Quiero decirte lo que nunca te he dicho.

Ya sabemos que yo no nací siendo valiente. Nunca lo he sido. De hecho, soy de lo más cobarde que puedes encontrar por ahí. Tiendo a dejar las cosas inacabadas por no tener valor para enfrentarlas. Por no atreverme no me atrevo ni a mirarme al espejo algunos días. Disimulo como puedo pero no logro ocultarlo. Quiero decirte lo que nunca te he dicho, pero no sé hacerlo. Me gustaría dejar que la vida siguiera su curso y que el tiempo pusiera las cosas en su lugar.

Lo que pasa es que sé cuál es su lugar: lejos de ti.

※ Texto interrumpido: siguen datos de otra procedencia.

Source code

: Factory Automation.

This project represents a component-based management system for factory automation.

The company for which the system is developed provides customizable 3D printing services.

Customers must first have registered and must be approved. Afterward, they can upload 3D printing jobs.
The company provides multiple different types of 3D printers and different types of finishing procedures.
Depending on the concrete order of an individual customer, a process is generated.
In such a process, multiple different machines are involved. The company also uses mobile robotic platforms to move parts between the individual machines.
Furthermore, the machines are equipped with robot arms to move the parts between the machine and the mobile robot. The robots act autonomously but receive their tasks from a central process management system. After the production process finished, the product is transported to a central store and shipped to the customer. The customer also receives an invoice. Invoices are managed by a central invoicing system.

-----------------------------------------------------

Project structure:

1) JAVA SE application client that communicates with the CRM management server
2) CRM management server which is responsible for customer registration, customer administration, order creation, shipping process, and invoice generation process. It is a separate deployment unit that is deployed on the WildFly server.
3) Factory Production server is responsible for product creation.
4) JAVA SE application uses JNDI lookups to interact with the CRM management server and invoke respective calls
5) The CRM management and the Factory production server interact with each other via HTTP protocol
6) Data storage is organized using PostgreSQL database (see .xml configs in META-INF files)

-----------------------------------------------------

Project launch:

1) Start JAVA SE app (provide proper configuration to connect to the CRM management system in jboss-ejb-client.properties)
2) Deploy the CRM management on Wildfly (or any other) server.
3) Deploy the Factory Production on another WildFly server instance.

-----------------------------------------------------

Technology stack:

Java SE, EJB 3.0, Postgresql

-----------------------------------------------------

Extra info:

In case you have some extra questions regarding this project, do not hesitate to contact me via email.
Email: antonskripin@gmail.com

Aunque no quisiera, la vida sigue. Nos da un golpe tras otro y sigue, sigue hacia delante, inevitablemente. Sin más. Sin pensárselo dos veces. Y nosotros nos empeñamos en enfrentarnos a ella. Nos rebelamos, una y otra vez. Pero llega un momento en el que ya no aguantas. Llega un momento en que no puedes enfrentarte a ella, una vez más, y seguir luchando. Más aún, cuando llevas meses luchando, día a día. Hay batallas que ni se ganan ni se pierden: hay batallas que no se llegan a librar jamás. Esta es una de ellas, siempre supe que tú y yo jugábamos en ligas diferentes.

No me ha ganado la vida: jamás lo hará. Yo he dejado de sufrir y ella ha seguido hacia delante, impasible, como siempre. Como debe ser. Ella no lucha, ella te enseña. Ella te golpea para que tú aprendas a recuperarte y a seguir hacia delante. Es el momento de abrir los ojos. Es el momento de olvidarse de los defectos y pensar en las virtudes. Es el momento. Es ahora. Ha llegado la hora de librarse de los prejuicios y comerse el mundo.